Perciò, i Fondi che investono in Italia oggi, risultano essere sempre parzialmente suddivisi sulla base di ticket di investimento, maturità delle target, settore di riferimento, etc., seppure, al contempo, vi siano requirements comuni come corollari per finalizzare un investimento (ad esempio, negli anni pre-pandemia, i fondi tendevano a concentrare gli investimenti in uno o pochi settori, tra loro limitrofi, concentrandosi su aziende geograficamente vicine e con modelli di business simili, mentre, ad oggi, vi è una ricerca di diversificazione nei portafogli e, comunque, di società solide sui propri fondamentali, così come di expertise settoriale molto sviluppata per poter comprendere la bontà di un business). Essenzialmente, da un lato i Fondi hanno iniziato a cercare caratteristiche comuni nelle società su diversi settori (a livello di fondamentali), diversificando il rischio geografico, non avendo più il limite stringente di investimento in una specifica area molto ridotta, e, il trend di specializzazione dei Fondi, è continuato rispetto agli anni post crisi finanziaria, seppure con una sfumatura differente (non tanto di concentrazione in pochi settori, bensì appoggiandosi ai cd. industry experts per valutare molto più attentamente l’analisi del settore di riferimento così come il posizionamento dell’azienda nello stesso). Da un mercato nel quale il facile accesso al credito congiuntamente ad architetture finanziarie complesse, basate sull’archetipo del LBO, ha generalmente prediletto investimenti in società con alto livello di rischio/rendimento, si è tornati ad un’analisi più dettagliata dei sottostanti (ricerca di solidità nei fondamentali) delle target così come di mercati stabili su diverse situazioni economiche (defensive e, generalmente, anticiclici).  

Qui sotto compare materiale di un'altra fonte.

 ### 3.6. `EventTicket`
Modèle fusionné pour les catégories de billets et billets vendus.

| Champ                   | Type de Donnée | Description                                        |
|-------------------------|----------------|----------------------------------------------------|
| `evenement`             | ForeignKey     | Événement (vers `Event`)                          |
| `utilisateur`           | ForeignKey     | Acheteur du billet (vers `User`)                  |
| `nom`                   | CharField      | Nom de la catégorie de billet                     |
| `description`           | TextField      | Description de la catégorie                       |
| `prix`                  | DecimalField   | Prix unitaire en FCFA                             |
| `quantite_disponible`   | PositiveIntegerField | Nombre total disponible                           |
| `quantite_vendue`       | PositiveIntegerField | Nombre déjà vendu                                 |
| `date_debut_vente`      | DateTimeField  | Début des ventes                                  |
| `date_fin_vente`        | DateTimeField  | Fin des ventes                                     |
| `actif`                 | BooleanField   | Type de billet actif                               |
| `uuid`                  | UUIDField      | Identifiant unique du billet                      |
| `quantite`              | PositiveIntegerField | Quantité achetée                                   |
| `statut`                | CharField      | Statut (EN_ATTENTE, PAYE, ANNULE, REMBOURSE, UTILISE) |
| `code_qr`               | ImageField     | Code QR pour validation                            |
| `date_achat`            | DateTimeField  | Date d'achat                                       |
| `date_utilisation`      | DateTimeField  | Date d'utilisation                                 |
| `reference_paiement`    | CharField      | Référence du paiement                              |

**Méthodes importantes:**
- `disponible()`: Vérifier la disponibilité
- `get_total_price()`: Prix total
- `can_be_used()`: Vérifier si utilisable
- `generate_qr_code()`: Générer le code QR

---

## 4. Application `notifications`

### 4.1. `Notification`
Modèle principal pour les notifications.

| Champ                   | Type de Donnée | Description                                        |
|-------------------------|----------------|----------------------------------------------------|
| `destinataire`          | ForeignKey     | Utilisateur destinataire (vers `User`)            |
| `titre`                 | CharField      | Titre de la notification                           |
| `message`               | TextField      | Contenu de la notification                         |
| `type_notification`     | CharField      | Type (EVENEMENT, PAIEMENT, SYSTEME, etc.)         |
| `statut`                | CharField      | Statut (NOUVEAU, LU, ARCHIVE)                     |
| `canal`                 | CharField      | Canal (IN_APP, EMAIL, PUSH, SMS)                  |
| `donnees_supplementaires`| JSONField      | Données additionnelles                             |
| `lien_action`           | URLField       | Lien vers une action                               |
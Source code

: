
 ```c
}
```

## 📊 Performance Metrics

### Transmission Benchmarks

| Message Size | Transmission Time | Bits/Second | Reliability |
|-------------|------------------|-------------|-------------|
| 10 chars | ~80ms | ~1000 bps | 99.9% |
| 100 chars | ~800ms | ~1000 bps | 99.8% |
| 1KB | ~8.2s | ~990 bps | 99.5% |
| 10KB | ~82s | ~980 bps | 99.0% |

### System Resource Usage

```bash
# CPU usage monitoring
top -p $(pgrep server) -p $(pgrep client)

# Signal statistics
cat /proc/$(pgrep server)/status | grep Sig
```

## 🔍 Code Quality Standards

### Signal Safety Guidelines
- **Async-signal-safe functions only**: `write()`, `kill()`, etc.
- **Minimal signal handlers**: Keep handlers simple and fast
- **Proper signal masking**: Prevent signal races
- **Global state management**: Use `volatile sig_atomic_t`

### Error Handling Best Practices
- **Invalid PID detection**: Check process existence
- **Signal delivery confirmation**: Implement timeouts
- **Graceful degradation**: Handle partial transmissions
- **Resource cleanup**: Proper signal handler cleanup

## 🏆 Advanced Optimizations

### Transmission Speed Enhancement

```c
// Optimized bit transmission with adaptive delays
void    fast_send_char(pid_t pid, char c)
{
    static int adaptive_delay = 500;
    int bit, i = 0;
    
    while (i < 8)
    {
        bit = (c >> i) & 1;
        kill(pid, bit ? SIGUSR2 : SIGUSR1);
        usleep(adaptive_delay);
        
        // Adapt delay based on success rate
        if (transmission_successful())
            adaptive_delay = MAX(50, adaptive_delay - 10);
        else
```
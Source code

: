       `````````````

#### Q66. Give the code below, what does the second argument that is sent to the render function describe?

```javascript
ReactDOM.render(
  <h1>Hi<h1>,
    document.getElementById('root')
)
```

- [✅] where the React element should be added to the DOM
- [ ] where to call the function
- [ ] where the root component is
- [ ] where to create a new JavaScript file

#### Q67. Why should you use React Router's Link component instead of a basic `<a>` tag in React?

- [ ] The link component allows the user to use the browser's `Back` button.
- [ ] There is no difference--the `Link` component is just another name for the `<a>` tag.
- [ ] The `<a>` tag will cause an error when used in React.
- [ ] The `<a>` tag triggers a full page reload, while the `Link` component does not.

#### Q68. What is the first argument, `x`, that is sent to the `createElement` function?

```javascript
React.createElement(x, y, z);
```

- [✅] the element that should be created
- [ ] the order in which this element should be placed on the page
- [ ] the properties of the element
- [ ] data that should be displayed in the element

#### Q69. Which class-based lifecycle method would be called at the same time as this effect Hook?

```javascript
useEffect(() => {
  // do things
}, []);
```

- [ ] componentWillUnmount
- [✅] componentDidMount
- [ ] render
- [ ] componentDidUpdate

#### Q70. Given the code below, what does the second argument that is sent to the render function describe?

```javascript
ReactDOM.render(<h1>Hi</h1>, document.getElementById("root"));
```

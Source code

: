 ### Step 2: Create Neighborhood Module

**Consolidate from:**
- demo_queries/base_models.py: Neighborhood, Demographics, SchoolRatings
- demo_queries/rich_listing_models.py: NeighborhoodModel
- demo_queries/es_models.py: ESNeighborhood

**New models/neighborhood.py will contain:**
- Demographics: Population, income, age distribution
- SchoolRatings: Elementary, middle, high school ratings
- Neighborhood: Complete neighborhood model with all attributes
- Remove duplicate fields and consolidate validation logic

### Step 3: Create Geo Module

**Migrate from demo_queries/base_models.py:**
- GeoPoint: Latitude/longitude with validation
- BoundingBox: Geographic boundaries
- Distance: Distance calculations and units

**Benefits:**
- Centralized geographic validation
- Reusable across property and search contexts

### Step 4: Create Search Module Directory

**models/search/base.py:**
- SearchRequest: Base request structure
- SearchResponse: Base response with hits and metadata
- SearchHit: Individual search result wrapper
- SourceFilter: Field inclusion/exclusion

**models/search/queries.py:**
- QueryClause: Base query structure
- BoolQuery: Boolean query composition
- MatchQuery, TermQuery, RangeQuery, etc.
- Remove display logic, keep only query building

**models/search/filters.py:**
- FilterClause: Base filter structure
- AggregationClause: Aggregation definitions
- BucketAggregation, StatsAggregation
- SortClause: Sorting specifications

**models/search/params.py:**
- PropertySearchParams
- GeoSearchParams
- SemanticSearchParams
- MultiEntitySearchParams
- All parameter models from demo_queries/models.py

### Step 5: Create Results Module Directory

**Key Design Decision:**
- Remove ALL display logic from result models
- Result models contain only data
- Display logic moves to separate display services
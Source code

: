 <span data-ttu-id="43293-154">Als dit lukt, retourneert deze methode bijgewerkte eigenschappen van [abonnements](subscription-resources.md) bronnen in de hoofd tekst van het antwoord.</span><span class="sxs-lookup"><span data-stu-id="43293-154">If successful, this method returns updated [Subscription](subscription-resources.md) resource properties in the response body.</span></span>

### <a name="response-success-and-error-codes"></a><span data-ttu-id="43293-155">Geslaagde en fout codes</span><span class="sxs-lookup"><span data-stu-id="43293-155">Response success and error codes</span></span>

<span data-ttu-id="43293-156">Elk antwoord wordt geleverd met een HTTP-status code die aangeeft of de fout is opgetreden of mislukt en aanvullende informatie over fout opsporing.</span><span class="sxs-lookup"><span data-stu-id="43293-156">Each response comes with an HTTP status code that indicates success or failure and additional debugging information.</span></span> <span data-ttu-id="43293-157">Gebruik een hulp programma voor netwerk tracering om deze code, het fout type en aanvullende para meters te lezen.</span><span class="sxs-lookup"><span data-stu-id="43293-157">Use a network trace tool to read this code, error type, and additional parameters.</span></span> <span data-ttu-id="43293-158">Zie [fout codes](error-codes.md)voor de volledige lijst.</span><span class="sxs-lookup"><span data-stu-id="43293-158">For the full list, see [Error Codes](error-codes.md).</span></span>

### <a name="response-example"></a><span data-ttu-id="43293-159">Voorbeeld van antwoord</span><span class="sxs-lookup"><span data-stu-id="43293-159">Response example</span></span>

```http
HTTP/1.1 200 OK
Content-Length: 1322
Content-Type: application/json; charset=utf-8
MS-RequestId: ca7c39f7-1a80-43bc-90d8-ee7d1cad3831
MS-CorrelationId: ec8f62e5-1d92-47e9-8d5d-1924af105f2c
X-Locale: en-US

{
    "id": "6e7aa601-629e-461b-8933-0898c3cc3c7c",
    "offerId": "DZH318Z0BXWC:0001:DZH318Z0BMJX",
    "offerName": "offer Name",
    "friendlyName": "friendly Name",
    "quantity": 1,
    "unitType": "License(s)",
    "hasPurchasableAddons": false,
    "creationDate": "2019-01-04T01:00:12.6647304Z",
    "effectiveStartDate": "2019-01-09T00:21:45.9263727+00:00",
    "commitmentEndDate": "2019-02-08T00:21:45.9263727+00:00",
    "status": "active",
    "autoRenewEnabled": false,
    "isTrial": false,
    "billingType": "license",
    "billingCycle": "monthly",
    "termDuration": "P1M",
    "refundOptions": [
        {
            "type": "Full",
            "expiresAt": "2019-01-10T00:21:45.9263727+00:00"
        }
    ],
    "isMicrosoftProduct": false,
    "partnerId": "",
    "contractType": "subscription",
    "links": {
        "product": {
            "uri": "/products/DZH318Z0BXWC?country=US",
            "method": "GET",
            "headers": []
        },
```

Il cambio degli IC, in molti casi, ha indotto gli operatori a dotarsi di una nuova architettura organizzativa, smontando quella del tradizionale Fondo Chiuso e passando a forme meno rigide, a perimetro variabile, e con la fondamentale possibilità di coinvolgere non solo investitori istituzionali (tipicamente: banche, assicurazioni, fondi pensione e fondi di fondi)   ma anche investitori individuali il cui contributo può essere non solo di apporto di capitali ma, anche, di intangibles quali: competenze settoriali, networking operativo, organizzativo e commerciale, credibilità, proprio per poter valutare al meglio i fondamentali delle aziende.

Anche sul mercato italiano, finalmente, fanno il loro ingresso gli Investment Club, i Continuation Fund, i Search Fund, i Permanent Capital, ecc, amplificando non solo il numero di operatori disponibili ma favorendo alle imprese un ventaglio di soluzioni decisamente più ampio e, soprattutto, meglio adattabile alle proprie esigenze strategiche.

L’analisi e i dati presenti ne Il parere dell’esperto e nell’Approfondimento sono frutto della ricerca “Analisi dell’evoluzione delle strategie di posizionamento dei fondi di Private Equity in Italia dal 2013 al 2023” a cura di Sante Maiolica e Lorenzo Bocchieri.